Omit the pictures and return every entry exactly as written.
•••
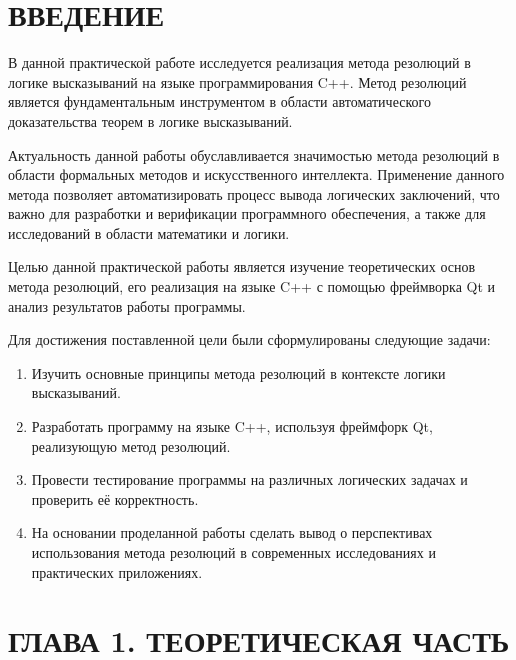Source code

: \documentclass[12pt, a4paper]{article}
\date{}
\begin{document}
	\begin{center}
		\renewcommand{\contentsname}{\MakeUppercase{Содержание}}
		\tableofcontents{}
		
	\end{center}
	\setcounter{page}{2}
	\newpage
	\setcounter{subsection}{0}
	\setcounter{equation}{0}
	\setcounter{section}{0}
	
	\section*{\centering ВВЕДЕНИЕ}
	
	\par В данной практической работе исследуется реализация метода резолюций в логике высказываний на языке программирования C++. Метод резолюций является фундаментальным инструментом в области автоматического доказательства теорем в логике высказываний.
	\par Актуальность данной работы обуславливается значимостью метода резолюций в области формальных методов и искусственного интеллекта. Применение данного метода позволяет автоматизировать процесс вывода логических заключений, что важно для разработки и верификации программного обеспечения, а также для исследований в области математики и логики.
	\par Целью данной практической работы является изучение теоретических основ метода резолюций, его реализация на языке C++ с помощью фреймворка Qt и анализ результатов работы программы.
	\par Для достижения поставленной цели были сформулированы следующие задачи:
	\begin{enumerate}
		\item Изучить основные принципы метода резолюций в контексте логики высказываний.
		\item Разработать программу на языке C++, используя фреймфорк Qt, реализующую метод резолюций.
		\item Провести тестирование программы на различных логических задачах и проверить её корректность.
		\item На основании проделанной работы сделать вывод о перспективах использования метода резолюций в современных исследованиях и практических приложениях.
	\end{enumerate}
	
	
	\newpage
	
	
	\addtocounter{section}{+1}
	\section*{\centering ГЛАВА 1. ТЕОРЕТИЧЕСКАЯ ЧАСТЬ}
	
\end{document}
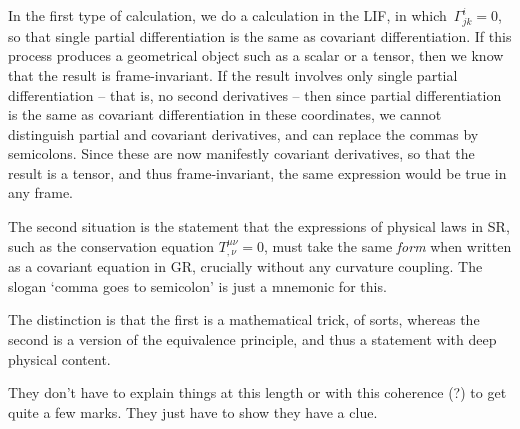 \documentclass{exam-n}  %
\begin{document}
\begin{question}{20}
\begin{solution}
  In the first type of calculation, we do a calculation in the LIF, in
which~$\Gamma^i_{jk}=0$, so that single partial differentiation is the
same as covariant differentiation.  If this process produces a
geometrical object such as a scalar or a tensor, then we know that the
result is frame-invariant.  If the result involves only single partial
differentiation -- that is, no second derivatives -- then since
partial differentiation is the same as covariant differentiation in
these coordinates, we cannot distinguish partial and covariant
derivatives, and can replace the commas by semicolons.  Since these
are now manifestly covariant derivatives, so that the result is a
tensor, and thus frame-invariant, the same expression would be true in
any frame.

The second situation is the statement that the expressions of physical
laws in SR, such as the conservation equation
$T^{\mu\nu}_{,\nu}=0$, must take the same \emph{form} when written
as a covariant equation in GR, crucially without any curvature
coupling.  The slogan `comma goes to semicolon' is just a mnemonic for
this.

The distinction is that the first is a mathematical trick, of sorts,
whereas the second is a version of the equivalence principle, and thus
a statement with deep physical content.

They don't have to explain things at this length or with this
coherence (?) to get quite a few marks.  They just have to show they
have a clue.
\end{solution}
\end{question}
\end{document}
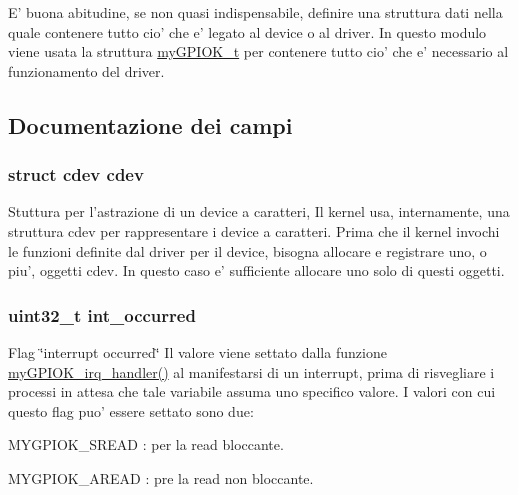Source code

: E' buona abitudine, se non quasi indispensabile, definire una struttura dati nella quale contenere tutto cio' che e' legato al device o al driver. In questo modulo viene usata la struttura \hyperlink{structmy_g_p_i_o_k__t}{my\+G\+P\+I\+O\+K\+\_\+t} per contenere tutto cio' che e' necessario al funzionamento del driver. 

\subsection{Documentazione dei campi}
\hypertarget{structmy_g_p_i_o_k__t_acba682fe45d5a1501790dbdb1d99bd6a}{
\subsubsection[{cdev}]{\setlength{\rightskip}{0pt plus 5cm}struct cdev cdev}}\label{structmy_g_p_i_o_k__t_acba682fe45d5a1501790dbdb1d99bd6a}
Stuttura per l'astrazione di un device a caratteri, Il kernel usa, internamente, una struttura cdev per rappresentare i device a caratteri. Prima che il kernel invochi le funzioni definite dal driver per il device, bisogna allocare e registrare uno, o piu', oggetti cdev. In questo caso e' sufficiente allocare uno solo di questi oggetti. \hypertarget{structmy_g_p_i_o_k__t_a6fd94ecf2bef1aa7bd105577b660a112}{
\subsubsection[{int\+\_\+occurred}]{\setlength{\rightskip}{0pt plus 5cm}uint32\+\_\+t int\+\_\+occurred}}\label{structmy_g_p_i_o_k__t_a6fd94ecf2bef1aa7bd105577b660a112}
Flag \char`\"{}interrupt occurred\char`\"{} Il valore viene settato dalla funzione \hyperlink{group___kernel-_module_ga2fc230a12a97aa63e43b2dc4aec73511}{my\+G\+P\+I\+O\+K\+\_\+irq\+\_\+handler()} al manifestarsi di un interrupt, prima di risvegliare i processi in attesa che tale variabile assuma uno specifico valore. I valori con cui questo flag puo' essere settato sono due\+:
\begin{DoxyItemize}
\item M\+Y\+G\+P\+I\+O\+K\+\_\+\+S\+R\+E\+A\+D \+: per la read bloccante.
\item M\+Y\+G\+P\+I\+O\+K\+\_\+\+A\+R\+E\+A\+D \+: pre la read non bloccante.
\end{DoxyItemize}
•••
Answer to the exercise:
Source code

: \documentclass[12pt, a4paper]{article}
\date{}
\begin{document}
	\begin{center}
		\renewcommand{\contentsname}{\MakeUppercase{Содержание}}
		\tableofcontents{}
		
	\end{center}
	\setcounter{page}{2}
	\newpage
	\setcounter{subsection}{0}
	\setcounter{equation}{0}
	\setcounter{section}{0}
	
	\section*{\centering ВВЕДЕНИЕ}
	
	\par В данной практической работе исследуется реализация метода резолюций в логике высказываний на языке программирования C++. Метод резолюций является фундаментальным инструментом в области автоматического доказательства теорем в логике высказываний.
	\par Актуальность данной работы обуславливается значимостью метода резолюций в области формальных методов и искусственного интеллекта. Применение данного метода позволяет автоматизировать процесс вывода логических заключений, что важно для разработки и верификации программного обеспечения, а также для исследований в области математики и логики.
	\par Целью данной практической работы является изучение теоретических основ метода резолюций, его реализация на языке C++ с помощью фреймворка Qt и анализ результатов работы программы.
	\par Для достижения поставленной цели были сформулированы следующие задачи:
	\begin{enumerate}
		\item Изучить основные принципы метода резолюций в контексте логики высказываний.
		\item Разработать программу на языке C++, используя фреймфорк Qt, реализующую метод резолюций.
		\item Провести тестирование программы на различных логических задачах и проверить её корректность.
		\item На основании проделанной работы сделать вывод о перспективах использования метода резолюций в современных исследованиях и практических приложениях.
	\end{enumerate}
	
	
	\newpage
	
	
	\addtocounter{section}{+1}
	\section*{\centering ГЛАВА 1. ТЕОРЕТИЧЕСКАЯ ЧАСТЬ}
	
\end{document}
 \documentclass{exam-n}  %
\begin{document}
\begin{question}{20}
\begin{solution}
  In the first type of calculation, we do a calculation in the LIF, in
which~$\Gamma^i_{jk}=0$, so that single partial differentiation is the
same as covariant differentiation.  If this process produces a
geometrical object such as a scalar or a tensor, then we know that the
result is frame-invariant.  If the result involves only single partial
differentiation -- that is, no second derivatives -- then since
partial differentiation is the same as covariant differentiation in
these coordinates, we cannot distinguish partial and covariant
derivatives, and can replace the commas by semicolons.  Since these
are now manifestly covariant derivatives, so that the result is a
tensor, and thus frame-invariant, the same expression would be true in
any frame.

The second situation is the statement that the expressions of physical
laws in SR, such as the conservation equation
$T^{\mu\nu}_{,\nu}=0$, must take the same \emph{form} when written
as a covariant equation in GR, crucially without any curvature
coupling.  The slogan `comma goes to semicolon' is just a mnemonic for
this.

The distinction is that the first is a mathematical trick, of sorts,
whereas the second is a version of the equivalence principle, and thus
a statement with deep physical content.

They don't have to explain things at this length or with this
coherence (?) to get quite a few marks.  They just have to show they
have a clue.
\end{solution}
\end{question}
\end{document}
Source code

: E' buona abitudine, se non quasi indispensabile, definire una struttura dati nella quale contenere tutto cio' che e' legato al device o al driver. In questo modulo viene usata la struttura \hyperlink{structmy_g_p_i_o_k__t}{my\+G\+P\+I\+O\+K\+\_\+t} per contenere tutto cio' che e' necessario al funzionamento del driver. 

\subsection{Documentazione dei campi}
\hypertarget{structmy_g_p_i_o_k__t_acba682fe45d5a1501790dbdb1d99bd6a}{
\subsubsection[{cdev}]{\setlength{\rightskip}{0pt plus 5cm}struct cdev cdev}}\label{structmy_g_p_i_o_k__t_acba682fe45d5a1501790dbdb1d99bd6a}
Stuttura per l'astrazione di un device a caratteri, Il kernel usa, internamente, una struttura cdev per rappresentare i device a caratteri. Prima che il kernel invochi le funzioni definite dal driver per il device, bisogna allocare e registrare uno, o piu', oggetti cdev. In questo caso e' sufficiente allocare uno solo di questi oggetti. \hypertarget{structmy_g_p_i_o_k__t_a6fd94ecf2bef1aa7bd105577b660a112}{
\subsubsection[{int\+\_\+occurred}]{\setlength{\rightskip}{0pt plus 5cm}uint32\+\_\+t int\+\_\+occurred}}\label{structmy_g_p_i_o_k__t_a6fd94ecf2bef1aa7bd105577b660a112}
Flag \char`\"{}interrupt occurred\char`\"{} Il valore viene settato dalla funzione \hyperlink{group___kernel-_module_ga2fc230a12a97aa63e43b2dc4aec73511}{my\+G\+P\+I\+O\+K\+\_\+irq\+\_\+handler()} al manifestarsi di un interrupt, prima di risvegliare i processi in attesa che tale variabile assuma uno specifico valore. I valori con cui questo flag puo' essere settato sono due\+:
\begin{DoxyItemize}
\item M\+Y\+G\+P\+I\+O\+K\+\_\+\+S\+R\+E\+A\+D \+: per la read bloccante.
\item M\+Y\+G\+P\+I\+O\+K\+\_\+\+A\+R\+E\+A\+D \+: pre la read non bloccante.
\end{DoxyItemize}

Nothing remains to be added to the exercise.